音楽芸術が精神性を重視するのは当然だが、カラヤンの場合はどちらかというと外側を磨き上げるところから入る。しかしそれは内面を軽視するということとは同義でない。あまりに入念に練磨され過ぎているせいで音楽が生温いもののように感じられてしまうものなのか。

あの頃、僕が最初に耳にしたマーラーは、FM放送でのカラヤンの実演による第4交響曲だった。エディット・マティスがソプラノを歌い、確かどこかで指揮者が振り間違えたことで瑕のあるという曰くつきの演奏だったと記憶する。もちろんエアチェックし繰り返し聴いた。だから、少なくとも交響曲第4番に限って僕の脳裏に刻まれるのはカラヤンの音楽なんだ。

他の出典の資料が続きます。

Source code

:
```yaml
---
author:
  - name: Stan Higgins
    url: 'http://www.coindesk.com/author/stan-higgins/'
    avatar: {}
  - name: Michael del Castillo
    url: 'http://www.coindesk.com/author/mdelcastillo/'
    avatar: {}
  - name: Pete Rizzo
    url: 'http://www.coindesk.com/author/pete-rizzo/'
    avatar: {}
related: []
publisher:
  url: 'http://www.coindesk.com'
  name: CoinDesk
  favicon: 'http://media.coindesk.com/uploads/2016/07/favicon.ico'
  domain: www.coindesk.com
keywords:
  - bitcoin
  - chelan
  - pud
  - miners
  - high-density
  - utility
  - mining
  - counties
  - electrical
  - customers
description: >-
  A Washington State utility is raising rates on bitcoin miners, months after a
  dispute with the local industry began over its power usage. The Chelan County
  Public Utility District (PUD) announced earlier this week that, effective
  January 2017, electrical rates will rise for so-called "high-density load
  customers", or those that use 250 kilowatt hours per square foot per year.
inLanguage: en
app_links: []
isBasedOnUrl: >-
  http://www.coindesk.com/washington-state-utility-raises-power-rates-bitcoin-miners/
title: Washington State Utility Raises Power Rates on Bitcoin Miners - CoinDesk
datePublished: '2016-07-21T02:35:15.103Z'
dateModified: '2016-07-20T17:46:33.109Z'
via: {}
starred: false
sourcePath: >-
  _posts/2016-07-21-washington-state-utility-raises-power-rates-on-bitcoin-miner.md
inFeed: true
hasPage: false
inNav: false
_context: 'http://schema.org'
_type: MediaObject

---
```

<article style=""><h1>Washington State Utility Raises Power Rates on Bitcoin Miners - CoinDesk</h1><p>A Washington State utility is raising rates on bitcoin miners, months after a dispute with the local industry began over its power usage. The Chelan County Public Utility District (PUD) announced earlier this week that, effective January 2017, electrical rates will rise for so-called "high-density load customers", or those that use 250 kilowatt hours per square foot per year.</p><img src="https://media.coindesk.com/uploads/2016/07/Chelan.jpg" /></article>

でも僕は、その頃正規で録音された音盤は聴かなかった。ほどなく友人の薦めでブルーノ・ワルターに出逢い、マーラーはワルターだと洗脳されたものだから。以来30数年が経過する。ようやく聴いた。何というポルタメントの美しさ。そして速過ぎず遅過ぎず理想的なテンポと、いかにもカラヤンらしいディナーミクの妙味。マーラーらしくないという意見、批評も多い。しかし、「らしさ」とは誰が決めたことなのか?後世の学者や批評家がガイドラインを設けたとするならそうでないものだって「あり」ではないのか?それこそ人間の思考の産物であり、「絶対」はないのだから。

マーラー:交響曲第4番ト長調
エディット・マティス(ソプラノ)
ヘルベルト・フォン・カラヤン指揮ベルリン・フィルハーモニー管弦楽団(1979.1.22-24&2.22-24録音)

随分長い間カラヤンはマーラーを無視していた。自分には合わないと決めつけていたのかどうなのか、あるいは近視眼的な見方しかできていなかったのかどうなのか。そのことは、マーラー自身によりリヒャルト・シュトラウスとの手紙のやり取りの中でいみじくも語られる。

きみは「第3シンフォニー」よりも演奏構成が小さくてすむ「第4シンフォニー」を作曲したのだってね。そのとおり、まちがいないのかね?それで、もしそのような事情だったら、11月18日のために、「第4シンフォニー」をぼくに任せてくれないかね?
(1901年7月3日付、リヒャルト・シュトラウスよりマーラーへの手紙)

「第4シンフォニー」は印刷中!でも、それまでにはスコアもほとんどできあがらないことだろうし、それにぼくは新しい作品を、ベルリンの聴衆に―近視眼的な新聞のおかげで、初めからぼくには疎遠となってしまって、ぼくのことなどなにも知らないベルリンの聴衆に―提供したくはないのだ。これは、たぶん現在の状況にいっそうふさわしいものとして、受け入れられる作品だし、恵まれた状態のもとで偏見もなく、愛情豊かに取り上げられれば、唯一の報酬―聴かれもし、理解されもするという唯一の報酬、ぼくが自分の創造活動から得ようとしている唯一の報酬、そういう報酬をぼくに生み出してくれる最初の作品なのだ。
(1901年7月6日付、マーラーよりシュトラウスへの手紙)

マーラーは第4交響曲に、そしてそのポピュラリティに相当な自信を持っていたようだ。それゆえにこそ初演には慎重だった(結局初演は1901年11月25日、ミュンヘンにてマーラー自身の指揮により行われた)。
初演から78年の時を超え、第4交響曲はまさにそのベルリンにてカラヤンにより「恵まれた状態のもとで偏見もなく、愛情豊かに取り上げられ、受け入れられた」。

きみは、相変わらず頑固だね!・・・(中略)・・・ぼくは「第4シンフォニー」をお願いしたが、それは初演の名誉を得るためのぼくの虚栄心からではないのだと、きみは信じてくれるだろうね。・・・(中略)・・・ぼくはきみの「第4シンフォニー」をやってみたいのだ。というのも、ぼくにとって、なによりも肝心なことは、きみの意向どおりに演奏することだからなのだ。
(1901年7月10日付、シュトラウスよりマーラーへの手紙)

シュトラウスの弁解が可愛らしい・・・。
第3楽章の天国的な美しさには目を見張るものがある。それにしても終楽章におけるマティスの歌唱は驚異的に巧い。